• _TASK INSTRUCTIONS_: Copy out, exactly as written, only the line containing "of $M$ and the" and the lines after it through the end of the records.

• _Items from a data source_:
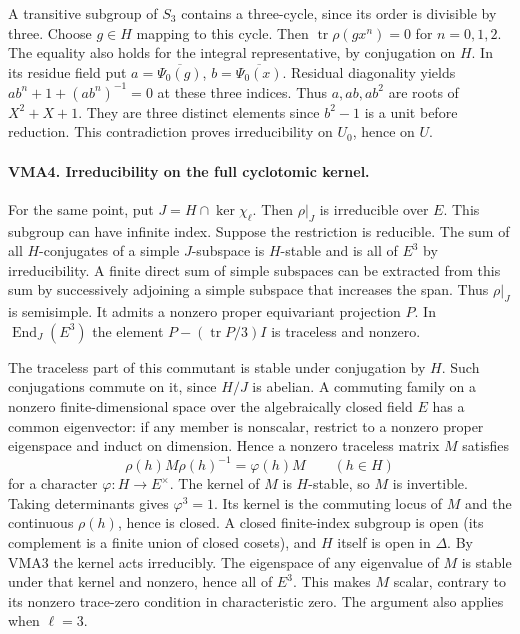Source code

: A transitive subgroup of $S_3$ contains a three-cycle, since its
order is divisible by three. Choose $g\in H$ mapping to this
cycle. Then $\operatorname{tr}\rho(gx^n)=0$ for $n=0,1,2$.
The equality also holds for the integral representative, by
conjugation on $H$. In its residue field put
$a=\overline{\Psi_0(g)}$, $b=\overline{\Psi_0(x)}$. Residual
diagonality yields $ab^n+1+(ab^n)^{-1}=0$ at these three indices.
Thus $a,ab,ab^2$ are roots of $X^2+X+1$. They are three distinct
elements since $b^2-1$ is a unit before reduction. This contradiction
proves irreducibility on $U_0$, hence on $U$.

\paragraph{VMA4. Irreducibility on the full cyclotomic kernel.}
\label{claim:VMA4}
For the same point, put $J=H\cap\ker\chi_\ell$. Then
$\rho|_J$ is irreducible over $E$. This subgroup can have infinite
index. Suppose the restriction is reducible. The sum of all
$H$-conjugates of a simple $J$-subspace is $H$-stable and is
all of $E^3$ by irreducibility. A finite direct sum of simple
subspaces can be extracted from this sum by successively adjoining
a simple subspace that increases the span. Thus $\rho|_J$ is
semisimple. It admits a nonzero proper equivariant projection $P$.
In $\operatorname{End}_J(E^3)$ the element
$P-(\operatorname{tr}P/3)I$ is traceless and nonzero.

The traceless part of this commutant is stable under conjugation
by $H$. Such conjugations commute on it, since $H/J$ is abelian.
A commuting family on a nonzero finite-dimensional space over the
algebraically closed field $E$ has a common eigenvector: if any
member is nonscalar, restrict to a nonzero proper eigenspace and
induct on dimension. Hence a nonzero traceless matrix $M$ satisfies
\[
       \rho(h)M\rho(h)^{-1}=\varphi(h)M\qquad (h\in H)
\]
for a character $\varphi:H\to E^\times$. The kernel of $M$ is
$H$-stable, so $M$ is invertible. Taking determinants gives
$\varphi^3=1$. Its kernel is the commuting locus of $M$ and the
continuous $\rho(h)$, hence is closed. A closed finite-index
subgroup is open (its complement is a finite union of closed
cosets), and $H$ itself is open in $\Delta$. By VMA3 the kernel
acts irreducibly. The eigenspace of any eigenvalue of $M$ is stable
under that kernel and nonzero, hence all of $E^3$. This makes
$M$ scalar, contrary to its nonzero trace-zero condition in
characteristic zero. The argument also applies when $\ell=3$.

• _ANSWER SECTION_:
$\varphi^3=1$. Its kernel is the commuting locus of $M$ and the
continuous $\rho(h)$, hence is closed. A closed finite-index
subgroup is open (its complement is a finite union of closed
cosets), and $H$ itself is open in $\Delta$. By VMA3 the kernel
acts irreducibly. The eigenspace of any eigenvalue of $M$ is stable
under that kernel and nonzero, hence all of $E^3$. This makes
$M$ scalar, contrary to its nonzero trace-zero condition in
characteristic zero. The argument also applies when $\ell=3$.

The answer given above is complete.